====== Source material ======
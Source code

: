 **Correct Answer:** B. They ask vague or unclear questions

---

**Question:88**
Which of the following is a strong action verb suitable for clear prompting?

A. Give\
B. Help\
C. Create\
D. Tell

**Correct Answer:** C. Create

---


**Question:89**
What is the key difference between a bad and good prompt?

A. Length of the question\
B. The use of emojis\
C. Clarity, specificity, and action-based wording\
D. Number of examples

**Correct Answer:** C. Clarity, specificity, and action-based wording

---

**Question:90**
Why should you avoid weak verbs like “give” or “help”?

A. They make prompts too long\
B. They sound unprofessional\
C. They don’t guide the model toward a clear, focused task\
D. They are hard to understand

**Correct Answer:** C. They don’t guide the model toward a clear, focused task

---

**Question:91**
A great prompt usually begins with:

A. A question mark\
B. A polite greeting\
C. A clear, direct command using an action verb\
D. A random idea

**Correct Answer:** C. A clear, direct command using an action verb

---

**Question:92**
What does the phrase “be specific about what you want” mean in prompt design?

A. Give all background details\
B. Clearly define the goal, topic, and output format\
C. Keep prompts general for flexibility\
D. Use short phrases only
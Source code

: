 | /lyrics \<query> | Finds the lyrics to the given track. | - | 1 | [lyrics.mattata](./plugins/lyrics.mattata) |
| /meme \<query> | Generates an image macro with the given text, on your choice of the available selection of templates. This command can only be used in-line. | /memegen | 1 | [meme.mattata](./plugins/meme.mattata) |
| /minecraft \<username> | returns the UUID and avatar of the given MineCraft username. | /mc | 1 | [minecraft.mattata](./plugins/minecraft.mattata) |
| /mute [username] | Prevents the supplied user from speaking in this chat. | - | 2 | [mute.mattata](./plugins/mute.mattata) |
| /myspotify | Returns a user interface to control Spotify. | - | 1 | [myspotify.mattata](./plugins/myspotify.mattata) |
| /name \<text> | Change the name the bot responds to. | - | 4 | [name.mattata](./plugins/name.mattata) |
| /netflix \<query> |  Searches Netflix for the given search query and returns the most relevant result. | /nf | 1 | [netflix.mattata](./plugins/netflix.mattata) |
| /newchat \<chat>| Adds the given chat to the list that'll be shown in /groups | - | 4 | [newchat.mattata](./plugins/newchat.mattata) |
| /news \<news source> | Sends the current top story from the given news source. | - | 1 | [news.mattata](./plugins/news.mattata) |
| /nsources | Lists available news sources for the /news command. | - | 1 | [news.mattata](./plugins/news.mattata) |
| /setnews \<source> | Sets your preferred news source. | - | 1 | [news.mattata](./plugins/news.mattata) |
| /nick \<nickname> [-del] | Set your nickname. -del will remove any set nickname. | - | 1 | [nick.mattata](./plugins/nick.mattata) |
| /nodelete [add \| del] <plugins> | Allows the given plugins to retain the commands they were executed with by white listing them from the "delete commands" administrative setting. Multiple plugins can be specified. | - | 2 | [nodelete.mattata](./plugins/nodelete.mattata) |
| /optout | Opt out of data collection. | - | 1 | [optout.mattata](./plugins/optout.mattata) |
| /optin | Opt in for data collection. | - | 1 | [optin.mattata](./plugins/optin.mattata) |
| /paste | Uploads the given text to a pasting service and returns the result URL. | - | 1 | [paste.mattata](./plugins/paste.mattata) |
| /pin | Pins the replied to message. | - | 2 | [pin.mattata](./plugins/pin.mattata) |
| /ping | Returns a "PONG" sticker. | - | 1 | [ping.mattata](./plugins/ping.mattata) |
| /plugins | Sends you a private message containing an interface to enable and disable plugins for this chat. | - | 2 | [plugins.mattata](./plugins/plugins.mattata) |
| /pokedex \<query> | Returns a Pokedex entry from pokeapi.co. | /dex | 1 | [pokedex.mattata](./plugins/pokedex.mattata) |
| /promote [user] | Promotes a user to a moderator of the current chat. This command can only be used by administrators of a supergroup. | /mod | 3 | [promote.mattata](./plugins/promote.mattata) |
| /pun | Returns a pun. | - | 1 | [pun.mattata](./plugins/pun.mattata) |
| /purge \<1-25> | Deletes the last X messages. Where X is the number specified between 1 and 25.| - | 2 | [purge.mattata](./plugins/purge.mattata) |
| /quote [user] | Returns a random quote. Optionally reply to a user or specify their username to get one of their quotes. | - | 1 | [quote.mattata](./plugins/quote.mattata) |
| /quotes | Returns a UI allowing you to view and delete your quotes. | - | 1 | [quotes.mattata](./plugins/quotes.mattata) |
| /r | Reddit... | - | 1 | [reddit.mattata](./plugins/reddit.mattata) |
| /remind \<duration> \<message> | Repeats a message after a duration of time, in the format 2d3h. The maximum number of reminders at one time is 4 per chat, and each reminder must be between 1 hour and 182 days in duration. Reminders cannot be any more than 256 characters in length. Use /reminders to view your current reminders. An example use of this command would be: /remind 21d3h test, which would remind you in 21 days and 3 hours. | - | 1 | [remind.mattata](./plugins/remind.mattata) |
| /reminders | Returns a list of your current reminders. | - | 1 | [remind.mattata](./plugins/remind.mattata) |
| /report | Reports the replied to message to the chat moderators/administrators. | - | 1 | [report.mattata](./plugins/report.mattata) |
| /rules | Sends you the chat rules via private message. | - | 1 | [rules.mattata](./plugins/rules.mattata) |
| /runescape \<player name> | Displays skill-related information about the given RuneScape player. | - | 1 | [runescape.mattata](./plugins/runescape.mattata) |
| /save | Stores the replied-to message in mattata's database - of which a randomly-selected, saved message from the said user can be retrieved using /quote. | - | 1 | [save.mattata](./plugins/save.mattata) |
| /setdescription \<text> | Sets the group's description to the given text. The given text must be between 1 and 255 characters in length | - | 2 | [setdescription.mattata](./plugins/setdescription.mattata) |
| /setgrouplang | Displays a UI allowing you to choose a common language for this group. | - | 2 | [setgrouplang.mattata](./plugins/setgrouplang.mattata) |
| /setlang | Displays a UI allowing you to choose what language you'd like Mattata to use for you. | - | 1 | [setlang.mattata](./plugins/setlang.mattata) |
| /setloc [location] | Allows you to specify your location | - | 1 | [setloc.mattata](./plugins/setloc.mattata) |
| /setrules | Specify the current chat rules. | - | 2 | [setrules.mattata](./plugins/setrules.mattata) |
======
From the line that has "A. They make prompts too long\" through the line that has "1 | [myspotify.mattata](./plugins/myspotify.mattata) |", copy every line exactly as it appears above, and leave out all others.

### Solution for this exercise
A. They make prompts too long\
B. They sound unprofessional\
C. They don’t guide the model toward a clear, focused task\
D. They are hard to understand

**Correct Answer:** C. They don’t guide the model toward a clear, focused task

---

**Question:91**
A great prompt usually begins with:

A. A question mark\
B. A polite greeting\
C. A clear, direct command using an action verb\
D. A random idea

**Correct Answer:** C. A clear, direct command using an action verb

---

**Question:92**
What does the phrase “be specific about what you want” mean in prompt design?

A. Give all background details\
B. Clearly define the goal, topic, and output format\
C. Keep prompts general for flexibility\
D. Use short phrases only
Source code

: | /lyrics \<query> | Finds the lyrics to the given track. | - | 1 | [lyrics.mattata](./plugins/lyrics.mattata) |
| /meme \<query> | Generates an image macro with the given text, on your choice of the available selection of templates. This command can only be used in-line. | /memegen | 1 | [meme.mattata](./plugins/meme.mattata) |
| /minecraft \<username> | returns the UUID and avatar of the given MineCraft username. | /mc | 1 | [minecraft.mattata](./plugins/minecraft.mattata) |
| /mute [username] | Prevents the supplied user from speaking in this chat. | - | 2 | [mute.mattata](./plugins/mute.mattata) |
| /myspotify | Returns a user interface to control Spotify. | - | 1 | [myspotify.mattata](./plugins/myspotify.mattata) |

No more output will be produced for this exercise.